● **WHAT TO DO**: From the entries below, transcribe exactly the lines between the line holding "the Argenti |" and the line holding "extensively. Three-vi |", inclusive; skip all other lines.

:::

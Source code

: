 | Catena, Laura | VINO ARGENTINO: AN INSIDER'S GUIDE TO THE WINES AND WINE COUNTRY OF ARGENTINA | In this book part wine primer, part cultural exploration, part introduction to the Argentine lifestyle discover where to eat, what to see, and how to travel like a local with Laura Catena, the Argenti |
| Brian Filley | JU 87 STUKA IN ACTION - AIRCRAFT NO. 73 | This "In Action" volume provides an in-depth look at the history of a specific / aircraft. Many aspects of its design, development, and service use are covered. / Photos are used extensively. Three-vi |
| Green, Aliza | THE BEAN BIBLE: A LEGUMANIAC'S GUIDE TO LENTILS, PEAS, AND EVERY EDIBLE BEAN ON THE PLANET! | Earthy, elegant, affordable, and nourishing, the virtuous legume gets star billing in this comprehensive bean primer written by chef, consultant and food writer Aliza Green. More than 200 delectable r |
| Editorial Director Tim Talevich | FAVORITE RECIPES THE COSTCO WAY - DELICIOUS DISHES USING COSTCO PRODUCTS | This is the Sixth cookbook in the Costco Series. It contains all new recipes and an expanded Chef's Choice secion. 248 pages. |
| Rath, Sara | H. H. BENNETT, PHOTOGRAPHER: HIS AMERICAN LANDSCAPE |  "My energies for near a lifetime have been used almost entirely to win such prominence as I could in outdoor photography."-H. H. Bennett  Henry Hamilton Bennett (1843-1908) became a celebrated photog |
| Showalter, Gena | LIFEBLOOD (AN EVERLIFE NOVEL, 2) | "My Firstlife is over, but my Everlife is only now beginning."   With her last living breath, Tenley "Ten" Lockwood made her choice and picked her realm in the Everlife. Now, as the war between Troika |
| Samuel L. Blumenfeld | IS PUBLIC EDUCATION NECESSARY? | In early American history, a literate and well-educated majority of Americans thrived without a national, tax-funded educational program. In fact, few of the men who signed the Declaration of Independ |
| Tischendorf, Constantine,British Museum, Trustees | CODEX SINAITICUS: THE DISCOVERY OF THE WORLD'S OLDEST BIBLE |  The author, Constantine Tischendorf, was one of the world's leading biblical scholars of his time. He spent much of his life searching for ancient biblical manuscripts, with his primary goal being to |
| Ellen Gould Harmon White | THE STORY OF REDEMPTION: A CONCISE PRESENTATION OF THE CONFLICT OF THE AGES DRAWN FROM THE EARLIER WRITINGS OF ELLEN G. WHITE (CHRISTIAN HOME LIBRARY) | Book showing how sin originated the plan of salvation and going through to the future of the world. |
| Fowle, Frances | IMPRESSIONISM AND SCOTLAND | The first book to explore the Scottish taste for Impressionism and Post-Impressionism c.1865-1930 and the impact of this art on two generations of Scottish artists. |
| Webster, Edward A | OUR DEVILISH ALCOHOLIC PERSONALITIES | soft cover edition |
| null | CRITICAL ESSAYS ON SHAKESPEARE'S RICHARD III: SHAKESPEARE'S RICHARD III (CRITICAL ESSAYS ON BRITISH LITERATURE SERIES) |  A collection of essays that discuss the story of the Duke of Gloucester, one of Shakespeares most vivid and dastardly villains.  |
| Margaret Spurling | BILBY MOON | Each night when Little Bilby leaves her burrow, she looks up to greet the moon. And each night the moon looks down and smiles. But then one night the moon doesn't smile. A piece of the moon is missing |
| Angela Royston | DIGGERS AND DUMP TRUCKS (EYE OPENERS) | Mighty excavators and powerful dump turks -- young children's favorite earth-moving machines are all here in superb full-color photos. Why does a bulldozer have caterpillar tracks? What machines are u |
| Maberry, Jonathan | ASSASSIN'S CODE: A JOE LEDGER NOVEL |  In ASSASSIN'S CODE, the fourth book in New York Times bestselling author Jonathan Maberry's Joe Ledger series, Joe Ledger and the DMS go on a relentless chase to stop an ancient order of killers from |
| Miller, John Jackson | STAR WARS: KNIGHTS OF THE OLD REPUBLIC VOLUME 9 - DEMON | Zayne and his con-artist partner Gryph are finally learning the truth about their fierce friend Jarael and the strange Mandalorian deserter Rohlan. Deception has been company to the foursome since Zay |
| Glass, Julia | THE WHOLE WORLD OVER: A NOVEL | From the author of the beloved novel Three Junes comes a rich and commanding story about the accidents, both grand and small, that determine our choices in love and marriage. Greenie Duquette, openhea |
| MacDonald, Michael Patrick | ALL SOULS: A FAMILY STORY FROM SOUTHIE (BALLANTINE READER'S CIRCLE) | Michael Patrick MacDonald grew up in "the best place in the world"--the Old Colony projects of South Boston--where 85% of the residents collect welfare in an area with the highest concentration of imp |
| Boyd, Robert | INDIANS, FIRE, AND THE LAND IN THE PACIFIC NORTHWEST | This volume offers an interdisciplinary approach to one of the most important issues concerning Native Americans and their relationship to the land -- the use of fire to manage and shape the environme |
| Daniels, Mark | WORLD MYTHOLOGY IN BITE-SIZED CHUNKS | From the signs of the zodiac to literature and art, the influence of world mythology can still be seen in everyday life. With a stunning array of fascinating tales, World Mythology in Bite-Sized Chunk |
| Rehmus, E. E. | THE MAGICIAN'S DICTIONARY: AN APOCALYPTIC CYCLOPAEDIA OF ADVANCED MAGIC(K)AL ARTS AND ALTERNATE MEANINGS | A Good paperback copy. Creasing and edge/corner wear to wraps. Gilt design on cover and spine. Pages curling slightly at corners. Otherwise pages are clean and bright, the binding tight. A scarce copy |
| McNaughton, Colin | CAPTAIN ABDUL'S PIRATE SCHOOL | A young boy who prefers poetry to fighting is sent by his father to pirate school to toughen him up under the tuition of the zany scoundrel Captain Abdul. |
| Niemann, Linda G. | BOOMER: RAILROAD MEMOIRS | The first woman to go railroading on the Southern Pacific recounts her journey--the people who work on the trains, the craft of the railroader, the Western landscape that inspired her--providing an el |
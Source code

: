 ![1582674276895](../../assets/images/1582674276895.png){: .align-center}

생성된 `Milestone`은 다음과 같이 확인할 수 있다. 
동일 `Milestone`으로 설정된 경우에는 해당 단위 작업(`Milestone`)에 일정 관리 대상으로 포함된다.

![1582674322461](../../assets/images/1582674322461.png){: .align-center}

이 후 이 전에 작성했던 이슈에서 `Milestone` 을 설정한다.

:::

● **RESPONSE**:
: | Catena, Laura | VINO ARGENTINO: AN INSIDER'S GUIDE TO THE WINES AND WINE COUNTRY OF ARGENTINA | In this book part wine primer, part cultural exploration, part introduction to the Argentine lifestyle discover where to eat, what to see, and how to travel like a local with Laura Catena, the Argenti |
| Brian Filley | JU 87 STUKA IN ACTION - AIRCRAFT NO. 73 | This "In Action" volume provides an in-depth look at the history of a specific / aircraft. Many aspects of its design, development, and service use are covered. / Photos are used extensively. Three-vi |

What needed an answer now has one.